I posted the following on my Facebook on 5 March. Thought I would reproduce it here. One of my new year resolutions is to blog a bit more. Given my abysmal record in 2015 (very busy la), this post would also do the trick ! Here it goes.
Here’s another one of my long-winded posts put up with the hope that it contains something you didn’t know (forgive me if you already know all that; comments welcomed of course but be nice). This time, I deal with shareholders.
Many of us enter into business relationships with “partners” and they become shareholders of our companies. Here are a few things which you may or may not know about shareholders:
a. unlike directors, shareholdes are entitled to be selfish and to look only after their own interests. Unless you have a well drafted shareholders’ agreement, there is nothing to stop your shareholder from conducting himself in a way which will prejudice your business (e.g. compete with you on the side)

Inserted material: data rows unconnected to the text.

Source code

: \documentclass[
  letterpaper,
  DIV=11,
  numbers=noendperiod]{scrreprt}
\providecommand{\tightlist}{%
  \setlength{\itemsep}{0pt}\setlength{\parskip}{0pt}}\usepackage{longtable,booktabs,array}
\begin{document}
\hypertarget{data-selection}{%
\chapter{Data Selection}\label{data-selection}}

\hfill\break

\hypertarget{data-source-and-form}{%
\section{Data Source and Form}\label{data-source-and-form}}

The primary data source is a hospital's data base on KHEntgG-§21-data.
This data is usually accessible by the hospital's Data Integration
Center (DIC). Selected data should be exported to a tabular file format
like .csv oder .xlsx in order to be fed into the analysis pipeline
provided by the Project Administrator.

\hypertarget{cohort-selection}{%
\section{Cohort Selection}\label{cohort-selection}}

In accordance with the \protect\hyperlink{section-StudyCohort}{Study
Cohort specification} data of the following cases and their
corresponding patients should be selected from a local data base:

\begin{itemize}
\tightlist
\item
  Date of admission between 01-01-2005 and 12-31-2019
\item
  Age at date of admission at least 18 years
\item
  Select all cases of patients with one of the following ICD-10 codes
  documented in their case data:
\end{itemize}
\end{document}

b. all shareholders have to observe the Articles of Association (do you even know what that is;)). But most of us just blindly adopt the “standard” one put in place by your company secretary without considering if the terms there meet your needs and reflect the business relationship you want
c. it is very hard to get rid of a shareholder (unless you have a well drafted shareholders agreement). Unlike an employee or even a director, you cannot just terminate or remove the guy. So be very slow to give your crown jewels away (company equity). Get to know the guys first and come up with a form of shareholders agreement.
d. you can define or limit each shareholders’ rights and powers if you wish (bet you didn’t know that!) . Hence, there are different classes of shares. Again, you have to put in place the paperwork before that can happen.
e. not all shareholders are members of the company although all members are shareholders. Only members have rights in a company.